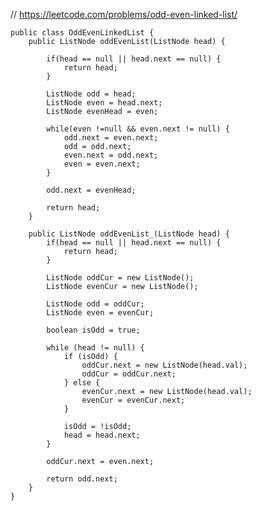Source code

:// https://leetcode.com/problems/odd-even-linked-list/

    public class OddEvenLinkedList {
        public ListNode oddEvenList(ListNode head) {
            
            if(head == null || head.next == null) {
                return head;
            }
        
            ListNode odd = head;
            ListNode even = head.next;
            ListNode evenHead = even;
            
            while(even !=null && even.next != null) {
                odd.next = even.next;
                odd = odd.next;
                even.next = odd.next;
                even = even.next;
            }
            
            odd.next = evenHead;
            
            return head;  
        }

        public ListNode oddEvenList_(ListNode head) {
            if(head == null || head.next == null) {
                return head;
            }

            ListNode oddCur = new ListNode();
            ListNode evenCur = new ListNode();

            ListNode odd = oddCur;
            ListNode even = evenCur;

            boolean isOdd = true;

            while (head != null) {
                if (isOdd) {
                    oddCur.next = new ListNode(head.val);
                    oddCur = oddCur.next;
                } else {
                    evenCur.next = new ListNode(head.val);
                    evenCur = evenCur.next;
                }

                isOdd = !isOdd;
                head = head.next;
            }

            oddCur.next = even.next;

            return odd.next;
        }
    }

==================================================

Assigned task: Which of the lines in the data contain the string "oddCur"? Return each one.

Solution:
            ListNode oddCur = new ListNode();
            ListNode odd = oddCur;
                    oddCur.next = new ListNode(head.val);
                    oddCur = oddCur.next;
            oddCur.next = even.next;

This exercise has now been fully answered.